▶ _WORK ITEM_
From the entries below, return exactly the lines beginning at the one that contains "但是如果要用到桂附八味丸，病" and ending at the one that contains "这个药是丸药，采用丸药的缓性", both of them included, and only those lines.

Segment Open

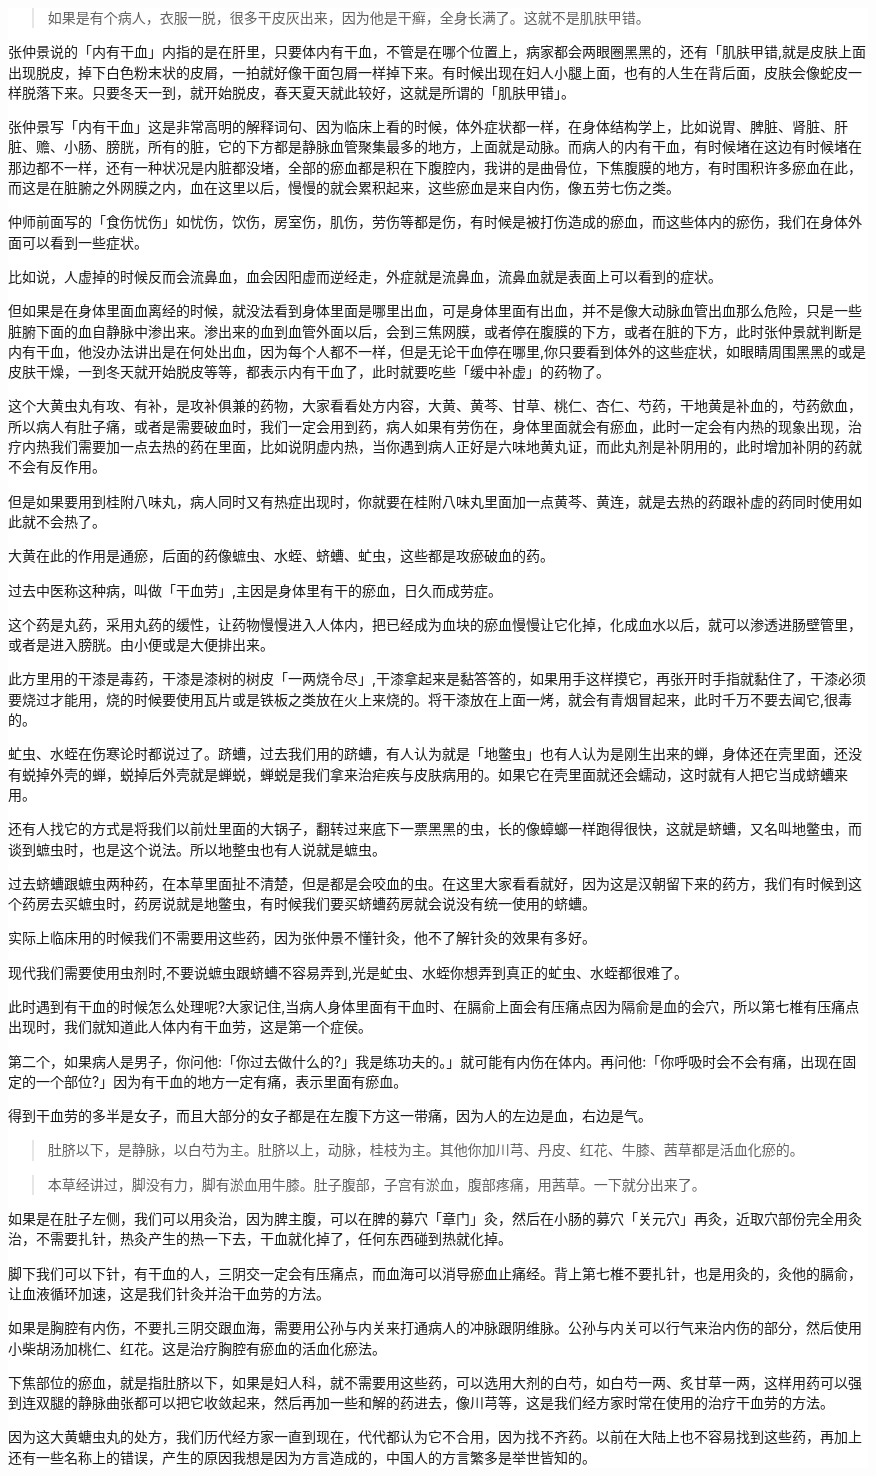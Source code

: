 > 如果是有个病人，衣服一脱，很多干皮灰出来，因为他是干癣，全身长满了。这就不是肌肤甲错。

张仲景说的「内有干血」内指的是在肝里，只要体内有干血，不管是在哪个位置上，病家都会两眼圈黑黑的，还有「肌肤甲错,就是皮肤上面出现脱皮，掉下白色粉末状的皮屑，一拍就好像干面包屑一样掉下来。有时候出现在妇人小腿上面，也有的人生在背后面，皮肤会像蛇皮一样脱落下来。只要冬天一到，就开始脱皮，春天夏天就此较好，这就是所谓的「肌肤甲错」。

张仲景写「内有干血」这是非常高明的解释词句、因为临床上看的时候，体外症状都一样，在身体结构学上，比如说胃、脾脏、肾脏、肝脏、赡、小肠、膀胱，所有的脏，它的下方都是静脉血管聚集最多的地方，上面就是动脉。而病人的内有干血，有时候堵在这边有时候堵在那边都不一样，还有一种状况是内脏都没堵，全部的瘀血都是积在下腹腔内，我讲的是曲骨位，下焦腹膜的地方，有时围积许多瘀血在此，而这是在脏腑之外网膜之内，血在这里以后，慢慢的就会累积起来，这些瘀血是来自内伤，像五劳七伤之类。

仲师前面写的「食伤忧伤」如忧伤，饮伤，房室伤，肌伤，劳伤等都是伤，有时候是被打伤造成的瘀血，而这些体内的瘀伤，我们在身体外面可以看到一些症状。

比如说，人虚掉的时候反而会流鼻血，血会因阳虚而逆经走，外症就是流鼻血，流鼻血就是表面上可以看到的症状。

但如果是在身体里面血离经的时候，就没法看到身体里面是哪里出血，可是身体里面有出血，并不是像大动脉血管出血那么危险，只是一些脏腑下面的血自静脉中渗出来。渗出来的血到血管外面以后，会到三焦网膜，或者停在腹膜的下方，或者在脏的下方，此时张仲景就判断是内有干血，他没办法讲出是在何处出血，因为每个人都不一样，但是无论干血停在哪里,你只要看到体外的这些症状，如眼睛周围黑黑的或是皮肤干燥，一到冬天就开始脱皮等等，都表示内有干血了，此时就要吃些「缓中补虚」的药物了。

这个大黄虫丸有攻、有补，是攻补俱兼的药物，大家看看处方内容，大黄、黄芩、甘草、桃仁、杏仁、芍药，干地黄是补血的，芍药歛血，所以病人有肚子痛，或者是需要破血时，我们一定会用到药，病人如果有劳伤在，身体里面就会有瘀血，此时一定会有内热的现象出现，治疗内热我们需要加一点去热的药在里面，比如说阴虚内热，当你遇到病人正好是六味地黄丸证，而此丸剂是补阴用的，此时增加补阴的药就不会有反作用。

但是如果要用到桂附八味丸，病人同时又有热症出现时，你就要在桂附八味丸里面加一点黄芩、黄连，就是去热的药跟补虚的药同时使用如此就不会热了。

大黄在此的作用是通瘀，后面的药像蟅虫、水蛭、蛴螬、虻虫，这些都是攻瘀破血的药。

过去中医称这种病，叫做「干血劳」,主因是身体里有干的瘀血，日久而成劳症。

这个药是丸药，采用丸药的缓性，让药物慢慢进入人体内，把已经成为血块的瘀血慢慢让它化掉，化成血水以后，就可以渗透进肠壁管里，或者是进入膀胱。由小便或是大便排出来。

此方里用的干漆是毒药，干漆是漆树的树皮「一两烧令尽」,干漆拿起来是黏答答的，如果用手这样摸它，再张开时手指就黏住了，干漆必须要烧过才能用，烧的时候要使用瓦片或是铁板之类放在火上来烧的。将干漆放在上面一烤，就会有青烟冒起来，此时千万不要去闻它,很毒的。

虻虫、水蛭在伤寒论时都说过了。跻螬，过去我们用的跻螬，有人认为就是「地鳖虫」也有人认为是刚生出来的蝉，身体还在壳里面，还没有蜕掉外壳的蝉，蜕掉后外壳就是蝉蜕，蝉蜕是我们拿来治疟疾与皮肤病用的。如果它在壳里面就还会蠕动，这时就有人把它当成蛴螬来用。

还有人找它的方式是将我们以前灶里面的大锅子，翻转过来底下一票黑黑的虫，长的像蟑螂一样跑得很快，这就是蛴螬，又名叫地鳖虫，而谈到蟅虫时，也是这个说法。所以地整虫也有人说就是蟅虫。

过去蛴螬跟蟅虫两种药，在本草里面扯不清楚，但是都是会咬血的虫。在这里大家看看就好，因为这是汉朝留下来的药方，我们有时候到这个药房去买蟅虫时，药房说就是地鳖虫，有时候我们要买蛴螬药房就会说没有统一使用的蛴螬。

实际上临床用的时候我们不需要用这些药，因为张仲景不懂针灸，他不了解针灸的效果有多好。

现代我们需要使用虫剂时,不要说蟅虫跟蛴螬不容易弄到,光是虻虫、水蛭你想弄到真正的虻虫、水蛭都很难了。

此时遇到有干血的时候怎么处理呢?大家记住,当病人身体里面有干血时、在膈俞上面会有压痛点因为隔俞是血的会穴，所以第七椎有压痛点出现时，我们就知道此人体内有干血劳，这是第一个症侯。

第二个，如果病人是男子，你问他:「你过去做什么的?」我是练功夫的。」就可能有内伤在体内。再问他:「你呼吸时会不会有痛，出现在固定的一个部位?」因为有干血的地方一定有痛，表示里面有瘀血。

得到干血劳的多半是女子，而且大部分的女子都是在左腹下方这一带痛，因为人的左边是血，右边是气。

> 肚脐以下，是静脉，以白芍为主。肚脐以上，动脉，桂枝为主。其他你加川芎、丹皮、红花、牛膝、茜草都是活血化瘀的。

> 本草经讲过，脚没有力，脚有淤血用牛膝。肚子腹部，子宫有淤血，腹部疼痛，用茜草。一下就分出来了。

如果是在肚子左侧，我们可以用灸治，因为脾主腹，可以在脾的募穴「章门」灸，然后在小肠的募穴「关元穴」再灸，近取穴部份完全用灸治，不需要扎针，热灸产生的热一下去，干血就化掉了，任何东西碰到热就化掉。

脚下我们可以下针，有干血的人，三阴交一定会有压痛点，而血海可以消导瘀血止痛经。背上第七椎不要扎针，也是用灸的，灸他的膈俞，让血液循环加速，这是我们针灸并治干血劳的方法。

如果是胸腔有内伤，不要扎三阴交跟血海，需要用公孙与内关来打通病人的冲脉跟阴维脉。公孙与内关可以行气来治内伤的部分，然后使用小柴胡汤加桃仁、红花。这是治疗胸腔有瘀血的活血化瘀法。

下焦部位的瘀血，就是指肚脐以下，如果是妇人科，就不需要用这些药，可以选用大剂的白芍，如白芍一两、炙甘草一两，这样用药可以强到连双腿的静脉曲张都可以把它收敛起来，然后再加一些和解的药进去，像川芎等，这是我们经方家时常在使用的治疗干血劳的方法。

因为这大黄螗虫丸的处方，我们历代经方家一直到现在，代代都认为它不合用，因为找不齐药。以前在大陆上也不容易找到这些药，再加上还有一些名称上的错误，产生的原因我想是因为方言造成的，中国人的方言繁多是举世皆知的。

Segment Closed

▶ _WRITTEN ANSWER_
但是如果要用到桂附八味丸，病人同时又有热症出现时，你就要在桂附八味丸里面加一点黄芩、黄连，就是去热的药跟补虚的药同时使用如此就不会热了。

大黄在此的作用是通瘀，后面的药像蟅虫、水蛭、蛴螬、虻虫，这些都是攻瘀破血的药。

过去中医称这种病，叫做「干血劳」,主因是身体里有干的瘀血，日久而成劳症。

这个药是丸药，采用丸药的缓性，让药物慢慢进入人体内，把已经成为血块的瘀血慢慢让它化掉，化成血水以后，就可以渗透进肠壁管里，或者是进入膀胱。由小便或是大便排出来。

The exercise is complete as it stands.